Problem statement
Your answer should consist of the lines in the following data that contain "work".

Extracted information
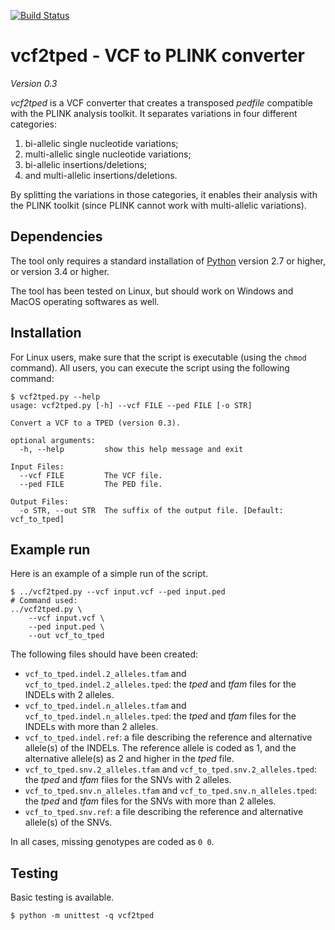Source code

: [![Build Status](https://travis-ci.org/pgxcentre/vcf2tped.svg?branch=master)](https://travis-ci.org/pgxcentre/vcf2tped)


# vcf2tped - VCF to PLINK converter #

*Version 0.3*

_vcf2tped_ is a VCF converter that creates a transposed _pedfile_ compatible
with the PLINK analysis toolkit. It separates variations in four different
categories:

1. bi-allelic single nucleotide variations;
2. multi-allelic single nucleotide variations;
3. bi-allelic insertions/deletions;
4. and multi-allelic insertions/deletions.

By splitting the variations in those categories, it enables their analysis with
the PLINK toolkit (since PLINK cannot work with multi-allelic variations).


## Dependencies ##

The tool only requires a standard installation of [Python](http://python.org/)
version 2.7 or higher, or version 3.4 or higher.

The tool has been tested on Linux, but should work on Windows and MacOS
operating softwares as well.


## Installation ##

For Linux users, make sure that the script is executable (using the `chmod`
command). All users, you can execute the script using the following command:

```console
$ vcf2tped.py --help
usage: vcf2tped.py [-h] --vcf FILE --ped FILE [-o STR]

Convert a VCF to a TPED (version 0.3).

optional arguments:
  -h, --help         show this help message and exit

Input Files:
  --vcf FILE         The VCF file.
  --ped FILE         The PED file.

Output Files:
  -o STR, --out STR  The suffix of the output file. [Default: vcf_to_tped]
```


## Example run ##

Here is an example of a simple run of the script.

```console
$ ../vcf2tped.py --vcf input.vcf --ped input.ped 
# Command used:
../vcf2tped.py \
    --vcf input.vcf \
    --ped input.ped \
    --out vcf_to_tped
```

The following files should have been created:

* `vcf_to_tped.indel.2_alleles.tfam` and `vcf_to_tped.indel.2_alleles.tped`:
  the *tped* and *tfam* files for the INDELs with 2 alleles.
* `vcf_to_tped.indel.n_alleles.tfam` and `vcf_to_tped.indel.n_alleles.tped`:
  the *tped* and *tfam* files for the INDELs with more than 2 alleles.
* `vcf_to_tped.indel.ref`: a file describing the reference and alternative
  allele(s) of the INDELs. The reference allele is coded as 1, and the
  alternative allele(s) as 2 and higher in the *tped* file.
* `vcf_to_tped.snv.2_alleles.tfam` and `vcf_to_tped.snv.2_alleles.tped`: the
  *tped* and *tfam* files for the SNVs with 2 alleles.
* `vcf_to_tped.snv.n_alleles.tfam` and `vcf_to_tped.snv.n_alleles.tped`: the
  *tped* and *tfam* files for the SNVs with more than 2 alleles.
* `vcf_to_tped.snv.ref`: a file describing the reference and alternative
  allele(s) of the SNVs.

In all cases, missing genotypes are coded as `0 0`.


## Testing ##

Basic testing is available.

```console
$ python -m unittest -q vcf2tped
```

Answer box
the PLINK toolkit (since PLINK cannot work with multi-allelic variations).
The tool has been tested on Linux, but should work on Windows and MacOS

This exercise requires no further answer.